Work to complete ▸ In the records that follow, the lines from the one containing "- Validated by W3S" to the one containing "## List of all", inclusive, are to be given again exactly.

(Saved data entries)
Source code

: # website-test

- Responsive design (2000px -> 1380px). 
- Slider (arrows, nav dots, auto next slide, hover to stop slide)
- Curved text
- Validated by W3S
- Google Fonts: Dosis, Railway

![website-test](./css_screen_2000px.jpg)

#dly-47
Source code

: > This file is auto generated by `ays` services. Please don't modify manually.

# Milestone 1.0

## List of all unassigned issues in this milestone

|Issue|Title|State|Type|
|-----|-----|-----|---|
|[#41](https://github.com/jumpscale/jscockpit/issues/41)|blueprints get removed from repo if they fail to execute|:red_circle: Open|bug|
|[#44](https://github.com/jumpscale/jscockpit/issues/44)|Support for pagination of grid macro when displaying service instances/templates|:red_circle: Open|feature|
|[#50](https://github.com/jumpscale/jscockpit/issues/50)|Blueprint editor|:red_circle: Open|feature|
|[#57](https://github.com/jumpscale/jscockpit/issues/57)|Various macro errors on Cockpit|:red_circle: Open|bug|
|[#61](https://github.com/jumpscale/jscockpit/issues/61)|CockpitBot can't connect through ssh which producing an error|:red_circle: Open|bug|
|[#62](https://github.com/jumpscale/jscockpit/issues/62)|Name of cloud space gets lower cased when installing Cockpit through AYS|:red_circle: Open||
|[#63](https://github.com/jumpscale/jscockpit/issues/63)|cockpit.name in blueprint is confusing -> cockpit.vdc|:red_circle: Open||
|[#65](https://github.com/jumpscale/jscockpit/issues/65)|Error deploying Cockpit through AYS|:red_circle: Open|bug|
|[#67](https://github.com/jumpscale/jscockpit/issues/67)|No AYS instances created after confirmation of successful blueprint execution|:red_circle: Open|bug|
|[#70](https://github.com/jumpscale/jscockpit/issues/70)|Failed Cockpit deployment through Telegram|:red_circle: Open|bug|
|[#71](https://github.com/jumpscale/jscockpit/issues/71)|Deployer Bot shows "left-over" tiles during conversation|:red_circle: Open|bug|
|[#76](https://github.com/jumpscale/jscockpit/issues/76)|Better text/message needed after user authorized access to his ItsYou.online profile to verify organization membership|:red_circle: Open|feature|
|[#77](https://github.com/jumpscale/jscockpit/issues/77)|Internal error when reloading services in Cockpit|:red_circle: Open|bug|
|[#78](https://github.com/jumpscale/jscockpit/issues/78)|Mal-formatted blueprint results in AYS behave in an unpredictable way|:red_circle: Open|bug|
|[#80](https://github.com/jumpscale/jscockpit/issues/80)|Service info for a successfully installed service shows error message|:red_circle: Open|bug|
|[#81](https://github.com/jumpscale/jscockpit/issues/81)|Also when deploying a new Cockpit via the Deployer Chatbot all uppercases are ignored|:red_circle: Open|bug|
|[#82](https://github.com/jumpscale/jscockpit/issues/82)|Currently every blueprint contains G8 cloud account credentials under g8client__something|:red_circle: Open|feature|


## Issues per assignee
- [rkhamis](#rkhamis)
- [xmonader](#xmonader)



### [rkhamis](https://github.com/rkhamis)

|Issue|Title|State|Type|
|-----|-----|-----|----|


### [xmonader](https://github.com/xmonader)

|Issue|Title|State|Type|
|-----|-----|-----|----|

Answer box ▸
- Validated by W3S
- Google Fonts: Dosis, Railway

![website-test](./css_screen_2000px.jpg)

#dly-47
Source code

: > This file is auto generated by `ays` services. Please don't modify manually.

# Milestone 1.0

## List of all unassigned issues in this milestone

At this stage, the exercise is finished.